The Chair of ‘Production Engineering of E-Mobility Components’ (PEM) at RWTH Aachen University has presented the first roadworthy prototype of a heavy-duty electric truck to be equipped with a fuel cell to extend range.

The vehicle is being developed as part of the ‘SeLv’ research project, funded by the Federal Ministry for Digital and Transport in the amount of 16.9 million euros. It was unveiled for the first time at the renowned ‘Electric mobility week’ (Woche der Elektromobilität) and at the 10th ‘Electric mobility production days’ (EPT) in Aachen. The fuel cell and the refuelling system are to be implemented in the next development phase.

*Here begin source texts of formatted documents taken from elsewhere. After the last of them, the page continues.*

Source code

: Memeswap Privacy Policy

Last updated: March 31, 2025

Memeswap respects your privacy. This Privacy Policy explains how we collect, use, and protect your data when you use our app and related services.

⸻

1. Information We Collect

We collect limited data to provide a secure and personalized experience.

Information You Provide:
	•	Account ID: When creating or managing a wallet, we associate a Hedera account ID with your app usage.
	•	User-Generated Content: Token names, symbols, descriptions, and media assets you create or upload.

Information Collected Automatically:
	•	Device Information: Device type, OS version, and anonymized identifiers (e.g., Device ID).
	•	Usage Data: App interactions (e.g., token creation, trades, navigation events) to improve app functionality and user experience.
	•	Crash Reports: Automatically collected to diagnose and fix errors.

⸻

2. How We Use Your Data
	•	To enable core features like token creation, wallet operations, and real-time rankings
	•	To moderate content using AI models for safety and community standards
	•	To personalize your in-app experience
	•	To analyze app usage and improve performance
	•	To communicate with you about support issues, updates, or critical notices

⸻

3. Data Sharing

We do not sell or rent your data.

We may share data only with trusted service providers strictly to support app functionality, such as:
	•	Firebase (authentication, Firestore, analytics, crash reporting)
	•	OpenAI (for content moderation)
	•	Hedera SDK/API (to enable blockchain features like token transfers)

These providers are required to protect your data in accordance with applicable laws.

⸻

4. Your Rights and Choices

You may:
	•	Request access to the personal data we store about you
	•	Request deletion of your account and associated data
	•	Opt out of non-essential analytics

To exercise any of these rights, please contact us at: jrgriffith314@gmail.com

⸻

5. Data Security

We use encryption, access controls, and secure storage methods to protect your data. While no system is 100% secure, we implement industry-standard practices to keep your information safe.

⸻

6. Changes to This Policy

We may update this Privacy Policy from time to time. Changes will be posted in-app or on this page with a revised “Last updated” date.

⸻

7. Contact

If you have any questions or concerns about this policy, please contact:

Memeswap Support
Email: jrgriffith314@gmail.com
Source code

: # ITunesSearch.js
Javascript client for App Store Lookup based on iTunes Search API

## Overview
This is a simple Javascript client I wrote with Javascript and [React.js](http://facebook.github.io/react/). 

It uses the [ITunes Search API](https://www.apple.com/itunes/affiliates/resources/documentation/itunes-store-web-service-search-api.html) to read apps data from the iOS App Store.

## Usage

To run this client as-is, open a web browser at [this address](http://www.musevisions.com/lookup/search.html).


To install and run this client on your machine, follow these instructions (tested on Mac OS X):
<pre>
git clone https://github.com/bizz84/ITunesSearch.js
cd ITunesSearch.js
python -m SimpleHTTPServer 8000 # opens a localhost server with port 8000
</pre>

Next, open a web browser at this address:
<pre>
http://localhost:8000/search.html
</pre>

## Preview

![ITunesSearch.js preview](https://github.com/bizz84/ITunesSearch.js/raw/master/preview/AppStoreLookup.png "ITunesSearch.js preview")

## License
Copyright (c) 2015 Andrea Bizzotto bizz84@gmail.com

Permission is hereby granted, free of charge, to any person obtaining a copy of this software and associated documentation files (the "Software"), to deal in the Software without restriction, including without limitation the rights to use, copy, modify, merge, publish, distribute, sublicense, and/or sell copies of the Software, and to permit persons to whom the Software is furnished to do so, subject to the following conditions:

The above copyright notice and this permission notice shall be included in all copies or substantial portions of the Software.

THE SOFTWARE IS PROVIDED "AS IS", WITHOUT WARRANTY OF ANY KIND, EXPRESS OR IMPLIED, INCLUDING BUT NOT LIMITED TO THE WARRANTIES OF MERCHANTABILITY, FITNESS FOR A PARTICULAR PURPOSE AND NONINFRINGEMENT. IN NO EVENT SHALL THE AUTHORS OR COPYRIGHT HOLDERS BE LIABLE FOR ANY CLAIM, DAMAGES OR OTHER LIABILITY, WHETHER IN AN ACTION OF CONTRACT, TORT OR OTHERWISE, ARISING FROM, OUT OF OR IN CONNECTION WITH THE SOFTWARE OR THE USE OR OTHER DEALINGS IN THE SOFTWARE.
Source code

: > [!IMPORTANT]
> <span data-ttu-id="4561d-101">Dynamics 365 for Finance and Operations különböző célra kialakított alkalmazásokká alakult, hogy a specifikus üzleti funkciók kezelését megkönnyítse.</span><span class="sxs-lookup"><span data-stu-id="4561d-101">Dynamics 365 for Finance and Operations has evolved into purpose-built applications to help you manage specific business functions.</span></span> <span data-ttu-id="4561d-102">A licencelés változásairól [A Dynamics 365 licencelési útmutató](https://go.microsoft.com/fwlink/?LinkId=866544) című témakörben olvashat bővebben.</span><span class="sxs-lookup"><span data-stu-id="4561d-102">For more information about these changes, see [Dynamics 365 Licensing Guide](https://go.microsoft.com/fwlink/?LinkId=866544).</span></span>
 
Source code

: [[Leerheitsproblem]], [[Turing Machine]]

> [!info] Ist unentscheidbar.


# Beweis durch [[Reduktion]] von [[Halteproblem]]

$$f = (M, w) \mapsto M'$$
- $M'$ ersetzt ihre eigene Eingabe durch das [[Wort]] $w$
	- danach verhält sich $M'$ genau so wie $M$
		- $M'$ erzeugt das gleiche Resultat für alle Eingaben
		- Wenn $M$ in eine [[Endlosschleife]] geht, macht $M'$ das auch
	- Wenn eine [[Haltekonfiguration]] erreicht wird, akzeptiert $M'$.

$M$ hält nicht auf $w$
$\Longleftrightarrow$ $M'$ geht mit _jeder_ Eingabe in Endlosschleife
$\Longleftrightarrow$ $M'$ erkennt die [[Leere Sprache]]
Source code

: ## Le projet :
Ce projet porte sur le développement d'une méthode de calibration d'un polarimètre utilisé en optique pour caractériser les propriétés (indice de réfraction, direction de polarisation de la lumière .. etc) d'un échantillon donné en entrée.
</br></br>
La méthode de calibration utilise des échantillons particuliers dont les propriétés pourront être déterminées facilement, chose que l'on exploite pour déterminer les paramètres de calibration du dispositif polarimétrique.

The range of the e-truck is expected to exceed 1,000 kilometres in future, thanks to predictive energy management, which increases efficiency significantly. “We are taking a holistic approach to make it very easy to automatically organize entire routes, including refuelling stops and breaks, by inputting the destination”, says project manager Fabian Schmitt. “This is ensured by a networked, continually updatable system, connected to the haulage firm, providing an operating solution for driving personnel based on the ‘Android Automotive OS’ platform. Fast ‘refuelling’ keeps logistics operations running at their optimum”, says Schmitt. The project is to be continued and industrialised in future by the ‘moion GmbH’ company, which emerged from the PEM Chair. The RWTH spin-off will act in future as supplier of truck equipment and the ‘powertrain kits’ required for this.

“Electrification of heavy-duty transport is still a huge challenge for climate protection”, says PEM Director Professor Achim Kampker: While 20 per cent of all greenhouse gas emissions in Germany are attributable to the transport sector, 35 per cent of these are specifically attributable to heavy-duty and commercial vehicles. “To meet the high energy demand of heavy-duty trucks and create locally emission-free long-haul transport, we must exploit the technological advantages of the fuel cell”, emphasizes Kempker: “In addition to renewing fleets, we need to electrify the many existing vehicles as well.”

Behind the ‘SeLv’ project is the mission of ‘emission-free logistics in heavy-duty transport by means of an electrifying kit and an economic production system. The goal of the research project is to develop a modular electric drive train with fuel cell ‘range extender’ for commercial vehicles with a permitted overall weight of 41 tonnes. The drive train, which is adaptable to individual requirements, will also be equally suitable for retrofitting solutions as for new vehicles.